IMB trustees elect Lafferty as EVP, appoint 19 missionaries

Todd Lafferty

International Mission Board trustees unanimously elected Todd Lafferty as the 173-year-old entity’s executive vice president during their Feb. 6-7 meeting in Richmond, Virginia. Trustees also appointed 19 new missionaries for service around the globe; affirmed Roger Alford as vice president of communication; and recognized 48 emeriti in memoriam.

Lafferty, 59, most recently has served as pastor of mobilization for Shades Mountain Baptist Church in Birmingham, Ala. He and his wife, Susan, previously served with the IMB for almost 29 years.

“Seeking input from our IMB personnel on the field and in Richmond, and hearing from several board members and Southern Baptist Convention leaders, I was pointed again and again to Todd Lafferty, a man I’ve known for over 15 years,” IMB President Paul Chitwood said in nominating Lafferty. “Todd’s education and diverse background as an IMB missionary and staff member, along with his pastoral experiences in the local church in the U.S. and overseas, have uniquely prepared him for this significant leadership role.”

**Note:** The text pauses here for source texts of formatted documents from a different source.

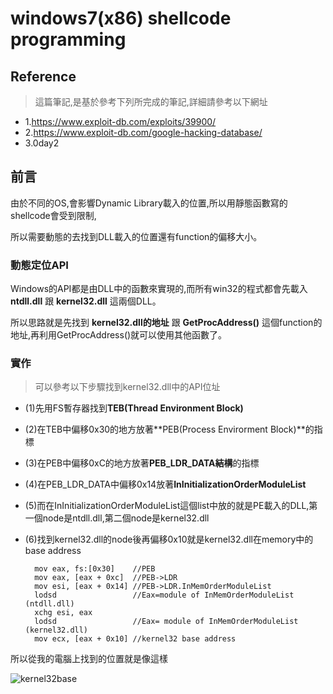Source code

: # windows7(x86) shellcode programming

## Reference

> 這篇筆記,是基於參考下列所完成的筆記,詳細請參考以下網址
+ 1.https://www.exploit-db.com/exploits/39900/
+ 2.https://www.exploit-db.com/google-hacking-database/
+ 3.0day2

## 前言

由於不同的OS,會影響Dynamic Library載入的位置,所以用靜態函數寫的shellcode會受到限制,

所以需要動態的去找到DLL載入的位置還有function的偏移大小。

### 動態定位API

Windows的API都是由DLL中的函數來實現的,而所有win32的程式都會先載入 **ntdll.dll** 跟 **kernel32.dll** 這兩個DLL。

所以思路就是先找到 **kernel32.dll的地址** 跟 **GetProcAddress()** 這個function的地址,再利用GetProcAddress()就可以使用其他函數了。

### 實作

> 可以參考以下步驟找到kernel32.dll中的API位址
+ (1)先用FS暫存器找到**TEB(Thread Environment Block)**
+ (2)在TEB中偏移0x30的地方放著**PEB(Process Envirorment Block)**的指標
+ (3)在PEB中偏移0xC的地方放著**PEB_LDR_DATA結構**的指標
+ (4)在PEB_LDR_DATA中偏移0x14放著**InInitializationOrderModuleList**
+ (5)而在InInitializationOrderModuleList這個list中放的就是PE載入的DLL,第一個node是ntdll.dll,第二個node是kernel32.dll
+ (6)找到kernel32.dll的node後再偏移0x10就是kernel32.dll在memory中的base address

		mov eax, fs:[0x30]    //PEB
		mov eax, [eax + 0xc]  //PEB->LDR 
		mov esi, [eax + 0x14] //PEB->LDR.InMemOrderModuleList
		lodsd                 //Eax=module of InMemOrderModuleList (ntdll.dll)
		xchg esi, eax
		lodsd                 //Eax= module of InMemOrderModuleList (kernel32.dll)
		mov ecx, [eax + 0x10] //kernel32 base address
 
 所以從我的電腦上找到的位置就是像這樣
 
![kernel32base]()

Susan Lafferty, Todd Lafferty, Jerry Rankin, Bobbye Rankin

Susan and Todd Lafferty (left) share a warm greeting with IMB President Emeritus Jerry Rankin and his wife, Bobbye, following the IMB trustees’ plenary session Feb. 7 in Richmond, Va. Lafferty was unanimously elected as the IMB’s executive vice president during the session. (IMB Photo by Chris Carter)

Chitwood described Lafferty as a strong leader, humble servant, and sincere Christ-follower with a burning passion for the lost. “The Lord is kind to bring him back to the IMB,” Chitwood said.

Lafferty said he was honored and humbled to be considered as the candidate for EVP.

“Many have not asked, ‘Why are you going back to the IMB?’ Almost to a person they have said, ‘This makes perfect sense. God has been preparing you for this all of your life,’” Lafferty told the trustees.

“It is my desire to work alongside Dr. Paul Chitwood and the other vice presidents to do all that we can to have the most visionary and strategic missionary force on the face of the earth. And we need to make sure they have the resources they need to get the job done.”

“I believe that God calls missionaries to the cross-cultural task of reaching the nations, but he also calls others to serve alongside and enhance all that we are doing to reach the nations,” Lafferty said. “So we call on our Southern Baptist Churches to partner with us in reaching the nations, and we call on our international partners to lock arms with us in the greatest endeavor on the planet — to take the good news to the ends of the Earth.”

Lafferty served as a Journeyman in Scotland from 1983-85. The Laffertys were appointed as career IMB missionaries in 1991, where he served as pastor of an international church and as strategy coordinator. From 2000-03, Lafferty served as a candidate consultant based in Richmond. The Laffertys returned to the field in 2003 and served in a variety of roles including strategy associate in the Pacific Rim region, interim regional leader of Pacific Rim, and the affinity group leader for South Asian peoples. They finished their last stateside assignment with the IMB and retired in 2018. They have three grown children.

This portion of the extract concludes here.